*** INFORMATION PROVIDED Section Begins ***

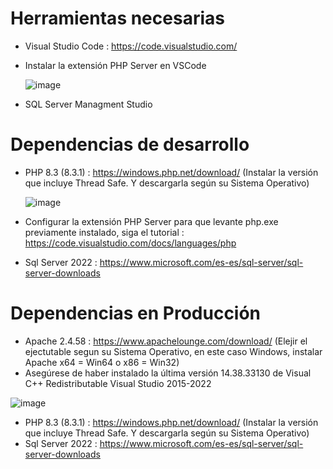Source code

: # Herramientas necesarias
- Visual Studio Code : https://code.visualstudio.com/
- Instalar la extensión PHP Server en VSCode
  
   ![image](https://github.com/dennisJcarrillo/Equipos-Cocinas/assets/117254003/5a9e5051-9112-490f-82de-a209caba10b2)

- SQL Server Managment Studio

# Dependencias de desarrollo
- PHP 8.3 (8.3.1) : https://windows.php.net/download/ (Instalar la versión que incluye Thread Safe. Y descargarla según su Sistema Operativo)

  ![image](https://github.com/dennisJcarrillo/Equipos-Cocinas/assets/117254003/40dd134a-5b37-465d-ba01-7bd321852255)
  
- Configurar la extensión PHP Server para que levante php.exe previamente instalado, siga el tutorial : https://code.visualstudio.com/docs/languages/php
- Sql Server 2022 : https://www.microsoft.com/es-es/sql-server/sql-server-downloads


# Dependencias en Producción
- Apache 2.4.58 : https://www.apachelounge.com/download/ (Elejir el ejectutable segun su Sistema Operativo, en este caso Windows, instalar Apache x64 = Win64  o x86 = Win32)
- Asegúrese de haber instalado la última versión 14.38.33130 de Visual C++ Redistributable Visual Studio 2015-2022 

![image](https://github.com/dennisJcarrillo/Equipos-Cocinas/assets/117254003/122807cc-20c9-44e7-a51f-7613841f69f3)

- PHP 8.3 (8.3.1) : https://windows.php.net/download/ (Instalar la versión que incluye Thread Safe. Y descargarla según su Sistema Operativo)
- Sql Server 2022 : https://www.microsoft.com/es-es/sql-server/sql-server-downloads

*** INFORMATION PROVIDED Section Ends ***

*EXERCISE*
Omit the pictures, then output every record exactly as given.

*EXERCISE RESPONSE*
Source code

: # Herramientas necesarias
- Visual Studio Code : https://code.visualstudio.com/
- Instalar la extensión PHP Server en VSCode
  
   ![image](https://github.com/dennisJcarrillo/Equipos-Cocinas/assets/117254003/5a9e5051-9112-490f-82de-a209caba10b2)

- SQL Server Managment Studio

# Dependencias de desarrollo
- PHP 8.3 (8.3.1) : https://windows.php.net/download/ (Instalar la versión que incluye Thread Safe. Y descargarla según su Sistema Operativo)

  ![image](https://github.com/dennisJcarrillo/Equipos-Cocinas/assets/117254003/40dd134a-5b37-465d-ba01-7bd321852255)
  
- Configurar la extensión PHP Server para que levante php.exe previamente instalado, siga el tutorial : https://code.visualstudio.com/docs/languages/php
- Sql Server 2022 : https://www.microsoft.com/es-es/sql-server/sql-server-downloads


# Dependencias en Producción
- Apache 2.4.58 : https://www.apachelounge.com/download/ (Elejir el ejectutable segun su Sistema Operativo, en este caso Windows, instalar Apache x64 = Win64  o x86 = Win32)
- Asegúrese de haber instalado la última versión 14.38.33130 de Visual C++ Redistributable Visual Studio 2015-2022 

![image](https://github.com/dennisJcarrillo/Equipos-Cocinas/assets/117254003/122807cc-20c9-44e7-a51f-7613841f69f3)

- PHP 8.3 (8.3.1) : https://windows.php.net/download/ (Instalar la versión que incluye Thread Safe. Y descargarla según su Sistema Operativo)
- Sql Server 2022 : https://www.microsoft.com/es-es/sql-server/sql-server-downloads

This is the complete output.